However, there are some corner-cases regarding line-editing: What to do if the last character is a multi-cell character? What to do if the user places the cursor at the right side of a multi-cell character? What to do if the user erases only one half of the multi-cell character? And so on.

I have a text-file with several Unicode-characters in ./docs/unicode-test.txt and when editing it with vim in kmscon I can guess some of the answers to the previous questions but I'd prefer a document where it is described thoroughly (also I doubt that it exists).

It looks like it is really easy to adjust ./src/tsm_screen.c to deal with it and then make the ./src/text*.c renderers aware of it.

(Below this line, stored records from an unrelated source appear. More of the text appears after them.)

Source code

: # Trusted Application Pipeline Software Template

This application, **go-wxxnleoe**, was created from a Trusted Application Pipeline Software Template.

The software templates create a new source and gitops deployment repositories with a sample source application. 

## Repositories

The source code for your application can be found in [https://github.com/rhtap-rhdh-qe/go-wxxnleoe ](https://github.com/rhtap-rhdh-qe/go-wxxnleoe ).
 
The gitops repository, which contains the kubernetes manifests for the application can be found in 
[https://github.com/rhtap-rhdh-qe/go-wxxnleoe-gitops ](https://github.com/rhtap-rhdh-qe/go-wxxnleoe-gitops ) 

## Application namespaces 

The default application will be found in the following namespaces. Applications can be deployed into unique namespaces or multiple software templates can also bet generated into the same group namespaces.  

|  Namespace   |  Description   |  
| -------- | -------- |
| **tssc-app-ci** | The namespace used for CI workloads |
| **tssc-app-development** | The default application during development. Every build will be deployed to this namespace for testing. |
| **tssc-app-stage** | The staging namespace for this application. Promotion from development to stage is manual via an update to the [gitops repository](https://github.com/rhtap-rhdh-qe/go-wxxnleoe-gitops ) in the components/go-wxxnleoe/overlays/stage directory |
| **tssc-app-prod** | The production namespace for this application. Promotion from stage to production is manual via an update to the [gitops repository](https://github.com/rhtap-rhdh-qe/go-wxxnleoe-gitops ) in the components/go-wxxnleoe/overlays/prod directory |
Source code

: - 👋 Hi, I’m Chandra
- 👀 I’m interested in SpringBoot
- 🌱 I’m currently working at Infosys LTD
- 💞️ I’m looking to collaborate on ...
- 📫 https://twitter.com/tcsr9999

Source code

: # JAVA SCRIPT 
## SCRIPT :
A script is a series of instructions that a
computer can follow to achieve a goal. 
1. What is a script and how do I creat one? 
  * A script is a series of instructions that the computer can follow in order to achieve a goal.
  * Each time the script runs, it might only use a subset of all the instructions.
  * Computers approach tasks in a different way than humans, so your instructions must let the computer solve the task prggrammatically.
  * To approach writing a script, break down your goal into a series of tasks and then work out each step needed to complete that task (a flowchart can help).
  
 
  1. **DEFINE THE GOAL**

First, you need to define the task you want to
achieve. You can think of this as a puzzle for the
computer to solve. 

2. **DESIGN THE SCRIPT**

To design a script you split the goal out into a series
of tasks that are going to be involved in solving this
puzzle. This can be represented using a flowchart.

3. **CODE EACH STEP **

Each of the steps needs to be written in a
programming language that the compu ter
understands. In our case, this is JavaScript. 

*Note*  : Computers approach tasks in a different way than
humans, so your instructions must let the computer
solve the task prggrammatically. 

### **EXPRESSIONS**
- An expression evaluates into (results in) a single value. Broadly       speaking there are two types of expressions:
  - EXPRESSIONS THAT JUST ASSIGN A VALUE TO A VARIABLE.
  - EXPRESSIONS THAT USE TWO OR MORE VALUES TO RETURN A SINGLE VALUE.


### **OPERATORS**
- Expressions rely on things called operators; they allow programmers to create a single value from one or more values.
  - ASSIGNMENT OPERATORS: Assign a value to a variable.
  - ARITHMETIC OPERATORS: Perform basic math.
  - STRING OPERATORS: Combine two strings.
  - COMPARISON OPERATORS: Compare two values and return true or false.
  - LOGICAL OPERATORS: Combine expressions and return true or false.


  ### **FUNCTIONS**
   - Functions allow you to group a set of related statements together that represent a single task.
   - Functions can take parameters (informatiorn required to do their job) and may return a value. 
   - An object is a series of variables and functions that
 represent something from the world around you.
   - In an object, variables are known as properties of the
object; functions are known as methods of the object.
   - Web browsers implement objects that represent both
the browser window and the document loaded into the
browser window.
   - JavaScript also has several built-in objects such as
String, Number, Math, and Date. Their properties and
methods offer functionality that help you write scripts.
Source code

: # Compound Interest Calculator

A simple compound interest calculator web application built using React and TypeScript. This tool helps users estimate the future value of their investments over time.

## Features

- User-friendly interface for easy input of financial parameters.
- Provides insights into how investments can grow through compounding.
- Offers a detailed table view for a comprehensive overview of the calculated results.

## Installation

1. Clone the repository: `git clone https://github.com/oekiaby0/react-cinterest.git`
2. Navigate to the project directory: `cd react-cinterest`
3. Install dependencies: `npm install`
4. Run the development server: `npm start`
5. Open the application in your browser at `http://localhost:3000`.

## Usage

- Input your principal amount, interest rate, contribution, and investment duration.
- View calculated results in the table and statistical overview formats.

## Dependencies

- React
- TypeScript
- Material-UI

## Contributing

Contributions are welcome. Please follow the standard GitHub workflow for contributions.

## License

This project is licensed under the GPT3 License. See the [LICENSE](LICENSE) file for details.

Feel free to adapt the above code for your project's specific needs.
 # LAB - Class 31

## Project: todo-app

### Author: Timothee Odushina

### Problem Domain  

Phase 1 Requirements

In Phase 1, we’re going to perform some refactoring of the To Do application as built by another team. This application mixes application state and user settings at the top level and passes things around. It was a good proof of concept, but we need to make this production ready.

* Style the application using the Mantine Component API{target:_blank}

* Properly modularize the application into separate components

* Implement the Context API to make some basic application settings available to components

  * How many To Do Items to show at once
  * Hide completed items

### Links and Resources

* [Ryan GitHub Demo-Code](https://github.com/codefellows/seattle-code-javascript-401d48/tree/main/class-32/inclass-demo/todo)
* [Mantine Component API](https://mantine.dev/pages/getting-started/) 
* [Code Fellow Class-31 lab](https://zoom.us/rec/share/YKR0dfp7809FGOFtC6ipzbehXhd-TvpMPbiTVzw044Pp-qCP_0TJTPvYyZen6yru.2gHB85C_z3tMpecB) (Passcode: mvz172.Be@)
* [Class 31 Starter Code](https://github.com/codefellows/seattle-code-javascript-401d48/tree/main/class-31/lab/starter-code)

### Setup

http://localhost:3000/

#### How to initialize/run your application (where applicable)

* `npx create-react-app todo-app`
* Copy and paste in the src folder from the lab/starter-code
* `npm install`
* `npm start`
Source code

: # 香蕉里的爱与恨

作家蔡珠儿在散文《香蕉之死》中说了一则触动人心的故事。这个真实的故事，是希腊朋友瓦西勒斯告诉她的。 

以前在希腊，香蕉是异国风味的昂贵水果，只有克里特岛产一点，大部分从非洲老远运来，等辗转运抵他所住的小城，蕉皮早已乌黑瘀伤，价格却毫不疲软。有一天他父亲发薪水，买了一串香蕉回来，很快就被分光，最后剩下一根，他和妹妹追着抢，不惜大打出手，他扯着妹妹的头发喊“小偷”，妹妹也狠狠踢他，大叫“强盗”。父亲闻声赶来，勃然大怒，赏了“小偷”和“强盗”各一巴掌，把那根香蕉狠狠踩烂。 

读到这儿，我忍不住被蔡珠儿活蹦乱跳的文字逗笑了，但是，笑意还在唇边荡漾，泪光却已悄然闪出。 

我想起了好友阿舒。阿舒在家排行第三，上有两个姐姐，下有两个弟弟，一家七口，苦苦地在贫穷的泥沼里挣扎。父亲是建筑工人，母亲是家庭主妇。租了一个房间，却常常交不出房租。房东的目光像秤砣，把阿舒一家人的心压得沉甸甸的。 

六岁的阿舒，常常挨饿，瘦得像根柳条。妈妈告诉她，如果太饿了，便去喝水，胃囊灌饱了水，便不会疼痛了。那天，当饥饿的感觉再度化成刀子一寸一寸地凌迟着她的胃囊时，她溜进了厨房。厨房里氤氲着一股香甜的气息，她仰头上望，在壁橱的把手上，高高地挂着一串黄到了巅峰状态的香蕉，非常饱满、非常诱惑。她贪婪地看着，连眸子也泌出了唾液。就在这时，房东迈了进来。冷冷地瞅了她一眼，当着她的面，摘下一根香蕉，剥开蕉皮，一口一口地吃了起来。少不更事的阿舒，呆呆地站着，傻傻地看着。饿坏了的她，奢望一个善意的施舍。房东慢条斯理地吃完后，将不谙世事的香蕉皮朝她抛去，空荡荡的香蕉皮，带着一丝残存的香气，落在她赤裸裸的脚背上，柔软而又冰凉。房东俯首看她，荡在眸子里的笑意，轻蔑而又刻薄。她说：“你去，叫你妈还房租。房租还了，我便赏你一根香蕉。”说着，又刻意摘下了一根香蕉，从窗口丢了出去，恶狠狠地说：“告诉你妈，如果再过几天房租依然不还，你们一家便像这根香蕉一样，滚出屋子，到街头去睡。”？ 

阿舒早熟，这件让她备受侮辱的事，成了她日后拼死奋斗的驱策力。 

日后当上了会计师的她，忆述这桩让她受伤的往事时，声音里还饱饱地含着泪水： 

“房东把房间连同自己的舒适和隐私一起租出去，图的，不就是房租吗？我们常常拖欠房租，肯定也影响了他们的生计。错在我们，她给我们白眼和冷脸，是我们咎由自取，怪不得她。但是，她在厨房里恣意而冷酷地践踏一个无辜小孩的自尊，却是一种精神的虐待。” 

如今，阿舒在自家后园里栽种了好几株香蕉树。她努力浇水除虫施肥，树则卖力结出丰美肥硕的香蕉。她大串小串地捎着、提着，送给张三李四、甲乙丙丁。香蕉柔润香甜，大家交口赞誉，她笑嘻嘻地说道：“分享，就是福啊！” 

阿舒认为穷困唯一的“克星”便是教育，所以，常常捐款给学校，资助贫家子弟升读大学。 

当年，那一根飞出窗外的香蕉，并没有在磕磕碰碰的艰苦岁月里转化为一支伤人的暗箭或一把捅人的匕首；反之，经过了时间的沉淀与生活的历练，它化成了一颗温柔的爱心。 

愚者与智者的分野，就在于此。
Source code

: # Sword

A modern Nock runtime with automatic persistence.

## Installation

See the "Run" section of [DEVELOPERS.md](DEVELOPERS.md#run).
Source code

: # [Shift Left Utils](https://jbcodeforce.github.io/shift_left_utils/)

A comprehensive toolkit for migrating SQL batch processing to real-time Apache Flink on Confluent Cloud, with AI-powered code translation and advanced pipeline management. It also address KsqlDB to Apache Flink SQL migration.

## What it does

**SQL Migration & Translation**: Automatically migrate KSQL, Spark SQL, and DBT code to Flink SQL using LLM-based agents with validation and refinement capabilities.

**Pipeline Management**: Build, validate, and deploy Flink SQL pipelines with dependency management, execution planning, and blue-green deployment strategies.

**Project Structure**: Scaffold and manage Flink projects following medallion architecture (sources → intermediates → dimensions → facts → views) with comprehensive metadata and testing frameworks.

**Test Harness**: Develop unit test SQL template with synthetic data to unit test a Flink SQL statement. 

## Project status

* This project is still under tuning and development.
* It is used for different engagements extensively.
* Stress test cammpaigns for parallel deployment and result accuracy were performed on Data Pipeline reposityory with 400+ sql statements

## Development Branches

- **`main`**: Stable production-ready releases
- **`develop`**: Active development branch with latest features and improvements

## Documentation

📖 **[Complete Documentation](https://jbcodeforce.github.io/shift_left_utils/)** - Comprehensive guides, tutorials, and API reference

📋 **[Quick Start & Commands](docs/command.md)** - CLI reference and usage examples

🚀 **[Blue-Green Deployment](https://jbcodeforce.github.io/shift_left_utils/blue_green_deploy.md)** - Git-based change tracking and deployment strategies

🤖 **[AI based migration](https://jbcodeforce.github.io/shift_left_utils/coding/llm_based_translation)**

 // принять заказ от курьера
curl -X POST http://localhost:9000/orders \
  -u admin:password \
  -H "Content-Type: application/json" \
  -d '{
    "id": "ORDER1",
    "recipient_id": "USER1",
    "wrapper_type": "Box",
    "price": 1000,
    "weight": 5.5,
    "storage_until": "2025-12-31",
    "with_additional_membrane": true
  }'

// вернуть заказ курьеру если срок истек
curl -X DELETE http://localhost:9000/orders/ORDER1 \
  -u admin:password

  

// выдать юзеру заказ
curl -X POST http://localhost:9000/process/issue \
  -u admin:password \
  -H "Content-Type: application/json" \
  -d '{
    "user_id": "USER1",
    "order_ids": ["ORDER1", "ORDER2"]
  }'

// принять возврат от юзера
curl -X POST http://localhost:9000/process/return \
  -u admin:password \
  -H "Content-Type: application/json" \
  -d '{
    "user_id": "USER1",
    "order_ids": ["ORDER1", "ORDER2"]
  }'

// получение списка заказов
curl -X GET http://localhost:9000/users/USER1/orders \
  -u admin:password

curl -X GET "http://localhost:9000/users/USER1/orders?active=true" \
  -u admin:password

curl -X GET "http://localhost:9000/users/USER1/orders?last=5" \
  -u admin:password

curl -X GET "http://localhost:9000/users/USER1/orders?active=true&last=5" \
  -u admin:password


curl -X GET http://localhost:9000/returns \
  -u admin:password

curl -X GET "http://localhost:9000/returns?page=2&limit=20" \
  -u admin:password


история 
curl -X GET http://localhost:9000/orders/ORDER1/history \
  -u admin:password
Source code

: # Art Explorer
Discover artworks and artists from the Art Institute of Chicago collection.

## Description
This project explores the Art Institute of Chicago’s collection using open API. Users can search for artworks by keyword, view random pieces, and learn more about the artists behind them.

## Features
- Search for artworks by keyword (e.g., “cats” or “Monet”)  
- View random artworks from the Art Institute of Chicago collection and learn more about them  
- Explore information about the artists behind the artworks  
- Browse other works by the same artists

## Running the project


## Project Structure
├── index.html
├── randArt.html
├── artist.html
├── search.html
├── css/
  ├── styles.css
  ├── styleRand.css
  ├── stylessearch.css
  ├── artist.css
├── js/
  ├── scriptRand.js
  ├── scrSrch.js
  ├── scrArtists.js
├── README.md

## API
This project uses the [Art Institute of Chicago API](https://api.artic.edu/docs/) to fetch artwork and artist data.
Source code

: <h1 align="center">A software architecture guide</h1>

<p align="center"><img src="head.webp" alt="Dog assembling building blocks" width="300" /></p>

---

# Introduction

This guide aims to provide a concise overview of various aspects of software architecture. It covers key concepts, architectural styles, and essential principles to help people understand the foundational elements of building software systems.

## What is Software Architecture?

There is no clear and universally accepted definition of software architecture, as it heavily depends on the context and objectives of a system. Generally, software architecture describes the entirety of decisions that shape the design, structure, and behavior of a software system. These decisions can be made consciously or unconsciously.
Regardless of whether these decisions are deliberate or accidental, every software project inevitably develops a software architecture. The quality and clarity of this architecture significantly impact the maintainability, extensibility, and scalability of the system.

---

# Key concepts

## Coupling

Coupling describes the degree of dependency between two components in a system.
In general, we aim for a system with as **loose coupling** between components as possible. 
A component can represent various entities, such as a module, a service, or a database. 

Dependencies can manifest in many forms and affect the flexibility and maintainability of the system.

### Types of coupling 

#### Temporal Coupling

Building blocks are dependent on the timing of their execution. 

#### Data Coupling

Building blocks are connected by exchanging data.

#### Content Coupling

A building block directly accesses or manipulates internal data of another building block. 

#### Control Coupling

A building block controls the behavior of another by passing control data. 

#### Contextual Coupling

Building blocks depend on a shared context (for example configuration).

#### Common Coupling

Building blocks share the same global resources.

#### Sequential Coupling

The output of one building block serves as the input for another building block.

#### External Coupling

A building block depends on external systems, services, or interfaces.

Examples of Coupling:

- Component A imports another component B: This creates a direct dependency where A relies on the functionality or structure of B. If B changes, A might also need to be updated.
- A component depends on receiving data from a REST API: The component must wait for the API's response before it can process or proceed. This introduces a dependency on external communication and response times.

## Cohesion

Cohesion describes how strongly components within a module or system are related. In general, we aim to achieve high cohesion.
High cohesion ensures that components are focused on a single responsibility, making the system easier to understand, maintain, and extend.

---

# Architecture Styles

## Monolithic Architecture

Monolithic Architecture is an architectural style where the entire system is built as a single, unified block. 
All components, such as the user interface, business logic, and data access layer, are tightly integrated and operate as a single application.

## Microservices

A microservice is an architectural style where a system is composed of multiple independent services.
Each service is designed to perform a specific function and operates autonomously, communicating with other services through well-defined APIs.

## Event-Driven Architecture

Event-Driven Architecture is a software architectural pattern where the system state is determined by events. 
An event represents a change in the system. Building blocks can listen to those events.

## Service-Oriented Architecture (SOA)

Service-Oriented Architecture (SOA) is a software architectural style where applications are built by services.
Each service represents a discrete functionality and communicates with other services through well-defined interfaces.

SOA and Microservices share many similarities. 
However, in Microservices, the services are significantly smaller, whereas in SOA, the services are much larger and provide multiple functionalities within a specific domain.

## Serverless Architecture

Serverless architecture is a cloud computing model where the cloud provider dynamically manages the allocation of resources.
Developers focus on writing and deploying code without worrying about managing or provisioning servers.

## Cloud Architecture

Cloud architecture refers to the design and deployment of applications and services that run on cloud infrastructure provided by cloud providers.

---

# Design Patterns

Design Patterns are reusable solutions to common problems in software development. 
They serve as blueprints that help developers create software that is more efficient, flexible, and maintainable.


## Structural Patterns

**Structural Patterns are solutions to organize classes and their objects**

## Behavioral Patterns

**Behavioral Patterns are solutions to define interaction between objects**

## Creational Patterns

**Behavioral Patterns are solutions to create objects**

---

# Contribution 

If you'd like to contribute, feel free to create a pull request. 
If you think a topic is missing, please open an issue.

However, please bear with me if this takes some time.

Thanks for your investigation! David

zsx commented 11 years ago

What to do if the last character is a multi-cell character? I've tested on gnome-terminal, if this multi-cell character doesn't fit into the line and linewrap is enabled, it will move to the next line and the current line is fed with a space. I think this is what user desires.

What to do if the user places the cursor at the right side of a multi-cell character? I assume you meant left side? if so, the whole multi-cell character to the right should be shown in inverse color (as if selected).

What to do if the user erases only one half of the multi-cell character? No, they can't erase part of a character. Because kmscon can figure out how wide the character is, it should do this for the user.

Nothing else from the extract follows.